- _Problem requirements_
All lines in the data below carrying the string "project" are to be located and copied.
(Data for this exercise)
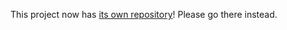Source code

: This project now has [its own repository](https://github.com/toxicfrog/mo)! Please go there instead.
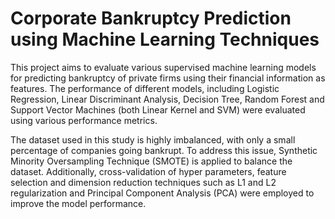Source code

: # Corporate Bankruptcy Prediction using Machine Learning Techniques
This project aims to evaluate various supervised machine learning models for predicting bankruptcy of private firms using their financial information as features.
The performance of different models, including Logistic Regression, Linear Discriminant Analysis, Decision Tree, Random Forest and Support Vector Machines (both Linear Kernel and SVM) were evaluated using various performance metrics. 

The dataset used in this study is highly imbalanced, with only a small percentage of companies going bankrupt. To address this issue, Synthetic Minority Oversampling Technique (SMOTE) is applied to balance the dataset. 
Additionally, cross-validation of hyper parameters, feature selection and dimension reduction techniques such as L1 and L2 regularization and Principal Component Analysis (PCA) were employed to improve the model performance.
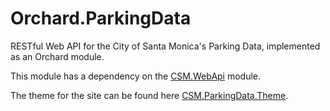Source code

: # Orchard.ParkingData
RESTful Web API for the City of Santa Monica's Parking Data, implemented as an Orchard module.

This module has a dependency on the [CSM.WebApi](https://github.com/CityofSantaMonica/Orchard.WebApi) module.

The theme for the site can be found here [CSM.ParkingData.Theme](https://github.com/CityofSantaMonica/Orchard.ParkingData.Theme).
(End Data for this exercise)
- _Output for this task_
: This project now has [its own repository](https://github.com/toxicfrog/mo)! Please go there instead.
This project aims to evaluate various supervised machine learning models for predicting bankruptcy of private firms using their financial information as features.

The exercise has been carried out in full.